Sensitivity of stress and strain calculations to passive material parameters in cardiac mechanical models using unloaded geometries

Abstract

Cardiac stress (load) and strain (stretch) are widely studied indicators of cardiac function and outcome, but are difficult or impossible to directly measure in relation to the cardiac microstructure. An alternative approach is to estimate these states using computer methods and image-based measurements, but this still requires knowledge of the tissue material properties and the unloaded state, both of which are difficult to determine. In this work, we tested the sensitivity of these two interdependent unknowns (reference geometry and material parameters) on stress and strain calculations in cardiac tissue. Our study used a finite element model of the human ventricle, with a hyperelastic passive material model, and was driven by a cell model mediated active contraction.

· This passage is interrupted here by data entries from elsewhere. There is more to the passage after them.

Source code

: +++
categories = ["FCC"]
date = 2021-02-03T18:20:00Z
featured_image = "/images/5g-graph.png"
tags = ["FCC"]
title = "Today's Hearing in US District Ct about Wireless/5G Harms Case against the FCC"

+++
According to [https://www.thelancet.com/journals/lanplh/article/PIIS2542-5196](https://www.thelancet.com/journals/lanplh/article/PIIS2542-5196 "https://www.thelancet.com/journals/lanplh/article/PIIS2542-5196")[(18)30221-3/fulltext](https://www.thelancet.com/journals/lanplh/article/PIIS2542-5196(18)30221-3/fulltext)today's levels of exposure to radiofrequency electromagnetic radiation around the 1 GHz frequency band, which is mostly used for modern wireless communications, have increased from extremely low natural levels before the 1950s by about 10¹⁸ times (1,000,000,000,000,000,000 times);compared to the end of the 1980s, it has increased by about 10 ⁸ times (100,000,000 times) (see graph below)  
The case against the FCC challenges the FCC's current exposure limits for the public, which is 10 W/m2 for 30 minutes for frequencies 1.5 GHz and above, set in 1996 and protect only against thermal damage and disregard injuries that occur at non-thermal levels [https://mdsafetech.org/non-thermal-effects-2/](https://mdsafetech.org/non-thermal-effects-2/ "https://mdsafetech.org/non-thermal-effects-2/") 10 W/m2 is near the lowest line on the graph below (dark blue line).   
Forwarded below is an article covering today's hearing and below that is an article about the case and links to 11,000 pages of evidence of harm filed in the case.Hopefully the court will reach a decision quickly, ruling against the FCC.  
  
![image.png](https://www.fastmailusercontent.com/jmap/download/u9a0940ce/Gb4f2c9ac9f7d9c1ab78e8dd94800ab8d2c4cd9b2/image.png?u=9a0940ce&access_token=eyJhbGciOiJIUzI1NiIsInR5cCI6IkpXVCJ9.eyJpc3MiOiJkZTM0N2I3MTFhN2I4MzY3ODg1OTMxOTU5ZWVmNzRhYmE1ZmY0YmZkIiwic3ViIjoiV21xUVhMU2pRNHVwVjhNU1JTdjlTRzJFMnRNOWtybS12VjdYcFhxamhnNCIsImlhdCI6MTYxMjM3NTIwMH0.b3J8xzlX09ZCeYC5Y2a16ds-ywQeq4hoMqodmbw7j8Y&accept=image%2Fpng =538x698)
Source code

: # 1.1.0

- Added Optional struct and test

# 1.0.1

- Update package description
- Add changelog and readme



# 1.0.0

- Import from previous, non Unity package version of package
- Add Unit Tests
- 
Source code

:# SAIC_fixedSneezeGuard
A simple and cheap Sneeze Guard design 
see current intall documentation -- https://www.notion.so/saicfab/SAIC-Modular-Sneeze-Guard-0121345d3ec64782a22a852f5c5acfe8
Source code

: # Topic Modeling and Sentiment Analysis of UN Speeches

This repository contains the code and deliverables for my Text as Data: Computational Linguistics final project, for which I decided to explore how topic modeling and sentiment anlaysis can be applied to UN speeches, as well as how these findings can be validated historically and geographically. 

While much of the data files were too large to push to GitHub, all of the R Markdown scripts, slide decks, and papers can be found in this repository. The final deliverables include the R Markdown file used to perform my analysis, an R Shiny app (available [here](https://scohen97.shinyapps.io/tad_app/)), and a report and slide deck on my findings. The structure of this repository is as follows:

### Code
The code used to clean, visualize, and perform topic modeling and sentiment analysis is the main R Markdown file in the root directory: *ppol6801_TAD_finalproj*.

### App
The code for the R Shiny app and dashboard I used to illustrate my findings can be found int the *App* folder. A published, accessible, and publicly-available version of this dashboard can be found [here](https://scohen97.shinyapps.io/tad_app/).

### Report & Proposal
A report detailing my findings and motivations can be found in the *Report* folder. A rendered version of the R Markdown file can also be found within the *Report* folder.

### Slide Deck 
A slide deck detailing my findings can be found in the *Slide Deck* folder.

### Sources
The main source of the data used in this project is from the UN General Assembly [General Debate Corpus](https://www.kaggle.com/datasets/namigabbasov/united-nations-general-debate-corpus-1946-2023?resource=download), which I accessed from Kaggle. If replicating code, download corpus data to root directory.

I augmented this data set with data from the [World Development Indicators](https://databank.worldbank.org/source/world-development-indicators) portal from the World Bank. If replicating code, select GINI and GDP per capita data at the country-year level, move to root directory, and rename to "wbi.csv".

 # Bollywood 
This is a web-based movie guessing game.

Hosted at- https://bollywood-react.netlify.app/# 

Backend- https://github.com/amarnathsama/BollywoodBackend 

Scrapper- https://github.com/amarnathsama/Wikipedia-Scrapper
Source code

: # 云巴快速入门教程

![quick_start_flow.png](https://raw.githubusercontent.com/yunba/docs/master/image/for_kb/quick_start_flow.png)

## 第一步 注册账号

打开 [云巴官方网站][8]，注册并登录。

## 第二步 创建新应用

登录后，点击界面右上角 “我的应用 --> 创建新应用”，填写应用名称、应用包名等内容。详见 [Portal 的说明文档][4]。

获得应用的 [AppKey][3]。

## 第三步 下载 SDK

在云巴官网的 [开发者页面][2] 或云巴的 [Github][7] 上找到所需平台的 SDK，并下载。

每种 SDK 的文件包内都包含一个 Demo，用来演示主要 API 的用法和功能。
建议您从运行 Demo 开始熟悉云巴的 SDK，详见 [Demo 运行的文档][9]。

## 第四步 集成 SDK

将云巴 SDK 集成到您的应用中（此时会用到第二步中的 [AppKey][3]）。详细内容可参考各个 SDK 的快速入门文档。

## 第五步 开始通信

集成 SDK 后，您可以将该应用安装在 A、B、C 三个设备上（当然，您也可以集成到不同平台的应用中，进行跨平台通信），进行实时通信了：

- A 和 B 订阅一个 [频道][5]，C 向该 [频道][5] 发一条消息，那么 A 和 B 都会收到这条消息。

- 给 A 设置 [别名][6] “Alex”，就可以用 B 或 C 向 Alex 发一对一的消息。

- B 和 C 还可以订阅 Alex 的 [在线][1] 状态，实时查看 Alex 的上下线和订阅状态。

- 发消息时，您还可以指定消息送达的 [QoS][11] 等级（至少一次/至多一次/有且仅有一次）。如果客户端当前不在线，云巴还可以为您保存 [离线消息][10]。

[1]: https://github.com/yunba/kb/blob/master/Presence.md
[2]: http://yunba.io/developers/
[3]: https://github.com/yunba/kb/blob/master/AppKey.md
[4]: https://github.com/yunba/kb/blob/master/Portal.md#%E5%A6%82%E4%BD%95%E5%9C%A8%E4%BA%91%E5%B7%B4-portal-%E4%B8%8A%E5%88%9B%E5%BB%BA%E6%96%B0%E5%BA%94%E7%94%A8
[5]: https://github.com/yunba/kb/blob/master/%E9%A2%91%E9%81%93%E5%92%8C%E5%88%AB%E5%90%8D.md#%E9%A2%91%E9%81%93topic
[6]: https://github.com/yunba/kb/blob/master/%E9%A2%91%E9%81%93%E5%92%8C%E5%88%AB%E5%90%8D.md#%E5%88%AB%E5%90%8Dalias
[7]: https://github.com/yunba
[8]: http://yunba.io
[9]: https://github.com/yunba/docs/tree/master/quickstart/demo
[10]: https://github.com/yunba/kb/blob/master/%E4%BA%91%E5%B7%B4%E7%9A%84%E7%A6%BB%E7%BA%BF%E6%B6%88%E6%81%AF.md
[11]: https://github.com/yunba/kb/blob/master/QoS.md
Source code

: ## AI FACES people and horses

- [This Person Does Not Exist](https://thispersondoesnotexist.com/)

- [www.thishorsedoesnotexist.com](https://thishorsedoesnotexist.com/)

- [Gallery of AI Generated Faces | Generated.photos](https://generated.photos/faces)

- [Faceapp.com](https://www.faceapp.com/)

We evaluated 21 different published parameter sets for the five parameters of the passive material model, and for each set we optimised the corresponding unloaded geometry and contractility parameter to model a single pressure-volume loop. The resulting mechanics were compared, and calculated systolic stresses were largely insensitive to the chosen parameter set when an unloading algorithm was used. Meanwhile, material strain calculations varied substantially depending on the choice of material parameters. These results indicate that determining the correct material and unloaded configuration may be highly important to understand strain driven processes, but less so for calculating stress estimates.